Mais uma das nove paragens obrigatórias está aqui. Por entre o Sena. A Catedral de Notre-Dame exibe um estilo gótico tendo sido dedicada à intitulada Virgem Maria. Recupera-se agora do furioso incêndio que em 2019 mais pareceu querer roubar aos cristãos algumas obras de elevado valor. Pinturas, esculturas. 13 Sinos. Livros raros. E outras valiosas obras que viajam ao tempo das escrituras bíblicas, ao tempo em que Cristo pisou a terra e prometeu o dia do juízo final, dia que se projeta através das mãos de famosos pintores e que faz parte de uma das paredes de Notre-Dame.

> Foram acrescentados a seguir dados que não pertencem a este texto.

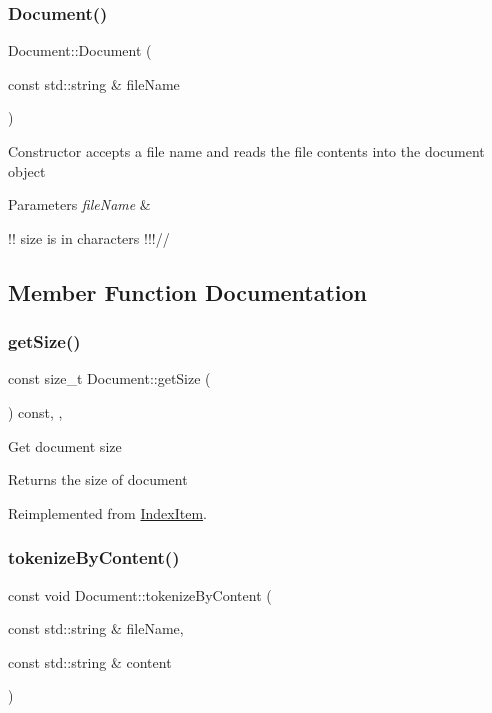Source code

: \subsubsection{\texorpdfstring{Document()}{Document()}\hspace{0.1cm}{\footnotesize\ttfamily [2/2]}}
{\footnotesize\ttfamily Document\+::\+Document (\begin{DoxyParamCaption}\item[{const std\+::string \&}]{file\+Name }\end{DoxyParamCaption})}

Constructor accepts a file name and reads the file contents into the document object 
\begin{DoxyParams}{Parameters}
{\em file\+Name} & \\
\hline
\end{DoxyParams}
!! size is in characters !!!// 

\subsection{Member Function Documentation}
\mbox{\label{classDocument_a81ccfd6f3de713047ccb52a45842dc26}} 
\subsubsection{\texorpdfstring{get\+Size()}{getSize()}}
{\footnotesize\ttfamily const size\+\_\+t Document\+::get\+Size (\begin{DoxyParamCaption}{ }\end{DoxyParamCaption}) const\hspace{0.3cm}{\ttfamily [final]}, {\ttfamily [override]}, {\ttfamily [virtual]}}

Get document size \begin{DoxyReturn}{Returns}
the size of document 
\end{DoxyReturn}


Reimplemented from \hyperlink{classIndexItem_a37bb9320946eedfe8360bc740eb0c11b}{Index\+Item}.

\mbox{\label{classDocument_a9c9a23f1b4651aff6b885c2a69bc76d2}} 
\subsubsection{\texorpdfstring{tokenize\+By\+Content()}{tokenizeByContent()}}
{\footnotesize\ttfamily const void Document\+::tokenize\+By\+Content (\begin{DoxyParamCaption}\item[{const std\+::string \&}]{file\+Name,  }\item[{const std\+::string \&}]{content }\end{DoxyParamCaption})}

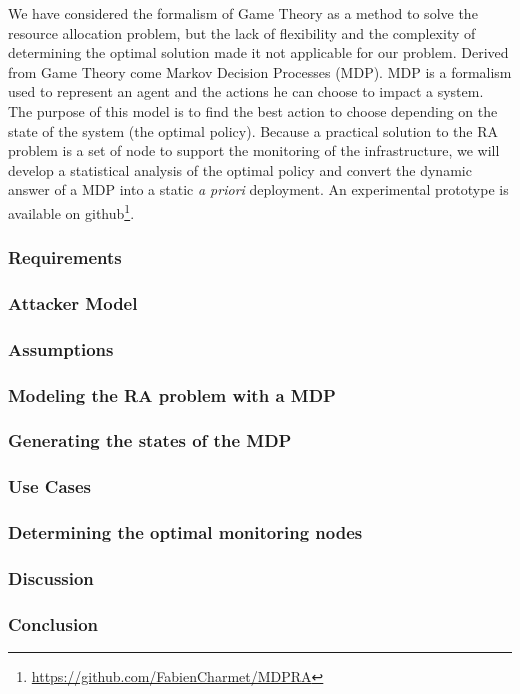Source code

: We have considered the formalism of Game Theory as a method to solve the resource allocation problem, but the lack of flexibility and the complexity of determining the optimal solution made it not applicable for our problem. Derived from Game Theory come Markov Decision Processes (MDP).
MDP is a formalism used to represent an agent and the actions he can choose to impact a system. The purpose of this model is to find the best action to choose depending on the state of the system (\ie the optimal policy). Because a practical solution to the RA problem is a set of node to support the monitoring of the infrastructure, we will develop a statistical analysis of the optimal policy and convert the dynamic answer of a MDP into a static \textit{a priori} deployment.
An experimental prototype is available on github\footnote{\label{github}\url{https://github.com/FabienCharmet/MDPRA}}.

\subsubsection{Requirements}




\subsubsection{Attacker Model}


\subsubsection{Assumptions}


\subsubsection{Modeling the RA problem with a MDP}


\newpage
\subsubsection{Generating the states of the MDP}
 

\newpage
\subsubsection{Use Cases}


\subsubsection{Determining the optimal monitoring nodes}


\subsubsection{Discussion}


\subsubsection{Conclusion}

Por esta altura já andamos de boina por Paris. Por esta altura já entramos em várias patisseries e provamos os macarons que não são completamente desconhecidos para os miúdos depois dos afazeres do pai da Ladybug, no bairro de Montmartre. De todas as cores inimagináveis, os macarons, introduzidos por um chef italiano em França, são mais um gosto da famosíssima pastelaria francesa que não rouba lugar ao crepe e que vive em muitas caixinhas de souvenirs.

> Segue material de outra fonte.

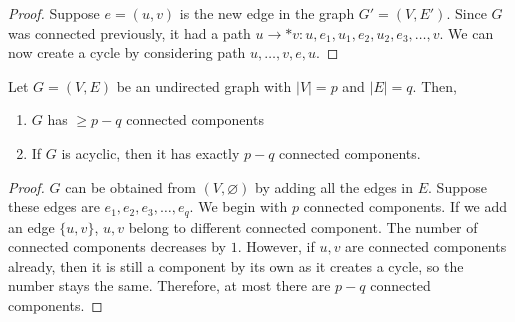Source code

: \documentclass[a4paper]{article}
\theoremstyle{plain}
\newtheorem{thm}{Theorem}[section]
\theoremstyle{definition}
\theoremstyle{remark}
\begin{document}
\begin{tcolorbox}[colback=black!3!white,colframe=black!60!white,title=\begin{thm}Adding a new edge to same vertices creates a cycle \label{Adding a new edge to same vertices creates a cycle}\end{thm}]
	\begin{proof}
		Suppose $e=(u,v)$ is the new edge in the graph $G' = (V,E')$. Since $G$ was connected previously, it had a path $u \to *v: u,e_1, u_1,e_2, u_2,e_3, \ldots, v$. We can now create a cycle by considering path $u,\ldots,v,e,u$.
	\end{proof}	
\end{tcolorbox}
\begin{tcolorbox}[colback=black!3!white,colframe=black!60!white,title=\begin{thm}Theorem 3 \label{Theorem 3}\end{thm}]
Let $G=(V,E)$ be an undirected graph with $|V| = p$ and $|E| = q$. Then,
\begin{enumerate}
	\item $G$ has $\ge p-q$ connected components
	\item If $G$ is acyclic, then it has exactly $p-q$ connected components. 
\end{enumerate}
\begin{proof}
	$G$ can be obtained from $(V,\varnothing)$ by adding all the edges in $E$. Suppose these edges are $e_1,e_2,e_3,\ldots,e_q$. We begin with $p$ connected components. If we add an edge $\{ u,v \}$, $u,v$ belong to different connected component. The number of connected components decreases by $1$. However, if $u,v$ are connected components already, then it is still a component by its own as it creates a cycle, so the number stays the same. Therefore, at most there are $p-q$ connected components.
\end{proof}
\end{tcolorbox}
\end{document}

Voltando ao banco meio molhado da Disney, a conversa com a professora de Curitiba anda às voltas e reviravoltas pela cidade de Paris.

Les Catacombes…

As Catacumbas de Paris, ainda em Montmartre, mesmo que pouco aconselhadas para a miudagem que faz parte desta viagem é outra das importantes notas da professora de quem pouco sabemos. Nem o nome, tão pouco… Sobre as Catacumbas se escreve que interessam principalmente a adultos e adolescentes e que são túneis de história, minas de calcário que serviram de moradia para muitos corpos, muitos deles atirados para ali aquando da Revolução Francesa.

São dois quilómetros de história debaixo de uma temperatura de 14 graus. Antigas pedreiras que foram também úteis na Segunda Guerra Mundial, quando membros da resistência francesa as usaram como bunkers. Victor Hugo, que dá nome a uma das estações do metro, também vai buscar inspiração a estes subterrâneos parisienses quando escreve Os Miseráveis.

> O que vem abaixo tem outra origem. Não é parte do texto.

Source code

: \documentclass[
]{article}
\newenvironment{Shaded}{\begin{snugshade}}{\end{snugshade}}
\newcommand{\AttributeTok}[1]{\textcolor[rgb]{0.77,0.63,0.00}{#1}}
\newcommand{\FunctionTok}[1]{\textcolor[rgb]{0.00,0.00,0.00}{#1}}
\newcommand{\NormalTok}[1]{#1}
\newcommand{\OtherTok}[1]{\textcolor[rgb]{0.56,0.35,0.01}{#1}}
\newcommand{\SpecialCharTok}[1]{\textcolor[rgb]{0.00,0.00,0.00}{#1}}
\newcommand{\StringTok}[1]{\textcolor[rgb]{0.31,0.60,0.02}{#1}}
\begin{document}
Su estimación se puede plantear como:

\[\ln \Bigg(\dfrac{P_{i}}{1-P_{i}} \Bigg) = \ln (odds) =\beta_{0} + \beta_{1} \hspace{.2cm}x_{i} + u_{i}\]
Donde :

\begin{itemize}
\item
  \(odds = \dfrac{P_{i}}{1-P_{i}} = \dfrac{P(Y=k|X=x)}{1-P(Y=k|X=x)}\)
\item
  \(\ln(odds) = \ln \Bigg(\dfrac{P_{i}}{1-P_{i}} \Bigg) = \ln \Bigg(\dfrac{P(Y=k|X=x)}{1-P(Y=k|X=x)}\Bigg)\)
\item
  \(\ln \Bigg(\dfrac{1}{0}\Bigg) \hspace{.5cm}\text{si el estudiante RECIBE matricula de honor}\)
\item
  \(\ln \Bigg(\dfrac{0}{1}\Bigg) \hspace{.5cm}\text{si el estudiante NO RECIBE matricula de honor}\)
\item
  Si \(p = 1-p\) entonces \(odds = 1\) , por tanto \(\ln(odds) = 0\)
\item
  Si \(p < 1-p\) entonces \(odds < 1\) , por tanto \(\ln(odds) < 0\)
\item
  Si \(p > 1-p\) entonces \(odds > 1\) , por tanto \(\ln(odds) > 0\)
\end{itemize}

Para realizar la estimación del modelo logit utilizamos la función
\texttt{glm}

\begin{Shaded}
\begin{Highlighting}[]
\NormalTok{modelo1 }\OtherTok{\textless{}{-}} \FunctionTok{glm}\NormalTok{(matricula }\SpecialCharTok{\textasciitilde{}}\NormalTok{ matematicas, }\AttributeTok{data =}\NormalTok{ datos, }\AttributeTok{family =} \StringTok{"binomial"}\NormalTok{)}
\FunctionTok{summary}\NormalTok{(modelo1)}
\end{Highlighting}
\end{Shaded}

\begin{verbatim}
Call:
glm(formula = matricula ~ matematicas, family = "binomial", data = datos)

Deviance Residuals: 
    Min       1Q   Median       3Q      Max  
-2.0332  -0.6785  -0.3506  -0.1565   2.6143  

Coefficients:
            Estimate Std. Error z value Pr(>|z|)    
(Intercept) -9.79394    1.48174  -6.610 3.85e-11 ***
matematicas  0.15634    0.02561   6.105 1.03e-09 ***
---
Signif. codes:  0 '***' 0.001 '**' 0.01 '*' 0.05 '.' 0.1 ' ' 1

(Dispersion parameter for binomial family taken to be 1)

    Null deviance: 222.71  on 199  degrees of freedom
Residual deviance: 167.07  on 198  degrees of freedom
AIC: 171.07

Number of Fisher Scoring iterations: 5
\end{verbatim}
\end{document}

Se não fosse a professora de francês, não subiríamos ao céu em Paris. Nas suas notas, “Ciel de Paris, petit déjeuner, 22 Euros por pessoa. Na Avenue du Maine”. É mais uma paragem gastronómica a considerar na estação Montparnasse-Bienvenue. É muito mais a vista ou a gastronomia? Depende do ponto de vista…

Fica no 56º andar da Torre Montparnasse. Se não for a tempo de reservar faça como nós. Um copo no bar. Um passar da meia-noite. Ou um petit déjeuner. Tudo como manda a lei em Paris. Um croissant. Um café. E novamente na estrada…ou no metrô.

Versailles

Agora em direcção a um dos maiores palacetes do mundo. Casa real entre os anos 1682 a 1789, é legado construído por Luís XIV em 1634 numa França absolutista, o também chamado rei Sol, soberano no país durante 72 anos que manda e pode numa França destinada a viver uma revolução napoleónica. Versailles, o palácio. Agora a poucos passos dele. Opulento, majestoso, custa a acreditar que cresceu a partir de uma pequena casa rural. Museu de História. Chão de um imenso jardim ornamentado por canais, estátuas e centenas de fontes. É a nossa última paragem.

Dos apontamentos da professora de francês está tudo ou quase tudo visto. Com os caminhos dela cruzámos os nossos e convergimos em lugares comuns, mas nem por isso menos grandiosos.

Paris não é tal e qual. Paris é muito mais. É mais do que dizem os livros. Do que mostram as fotos. Do que relatam os turistas. Paris é ir e não querer voltar!!

E sobre a professora de francês, nem o nome soubemos. Apenas um lugar de morada no mapa-mundo. Curitiba. Brasil.

Mais não sabemos. Merci beaucoup Madame!